Stored data entries
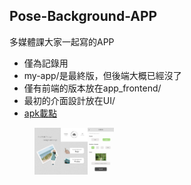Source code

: ## Pose-Background-APP

多媒體課大家一起寫的APP
- 僅為記錄用
- my-app/是最終版，但後端大概已經沒了
- 僅有前端的版本放在app_frontend/
- 最初的介面設計放在UI/
- [apk載點](https://drive.google.com/file/d/1d2I0xDEwWY8pKdZCBY7v1Hex2JqPL0eo/view?usp=sharing)  

<figure>
  <img src="https://raw.githubusercontent.com/Charl0tte19/Pose-Background-APP/master/UI/00_loading.png" width="10%"/><img src="https://raw.githubusercontent.com/Charl0tte19/Pose-Background-APP/master/UI/01_index.png" width="10%"/><img src="https://raw.githubusercontent.com/Charl0tte19/Pose-Background-APP/master/UI/03_by_photo.png" width="10%"/>
</figure>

● WHAT YOU NEED TO DO:
All of the entries above are to be duplicated exactly, with every image left out.

● EXERCISE RESULT:
Source code

: ## Pose-Background-APP

多媒體課大家一起寫的APP
- 僅為記錄用
- my-app/是最終版，但後端大概已經沒了
- 僅有前端的版本放在app_frontend/
- 最初的介面設計放在UI/
- [apk載點](https://drive.google.com/file/d/1d2I0xDEwWY8pKdZCBY7v1Hex2JqPL0eo/view?usp=sharing)  

<figure>
  <img src="https://raw.githubusercontent.com/Charl0tte19/Pose-Background-APP/master/UI/00_loading.png" width="10%"/><img src="https://raw.githubusercontent.com/Charl0tte19/Pose-Background-APP/master/UI/01_index.png" width="10%"/><img src="https://raw.githubusercontent.com/Charl0tte19/Pose-Background-APP/master/UI/03_by_photo.png" width="10%"/>
</figure>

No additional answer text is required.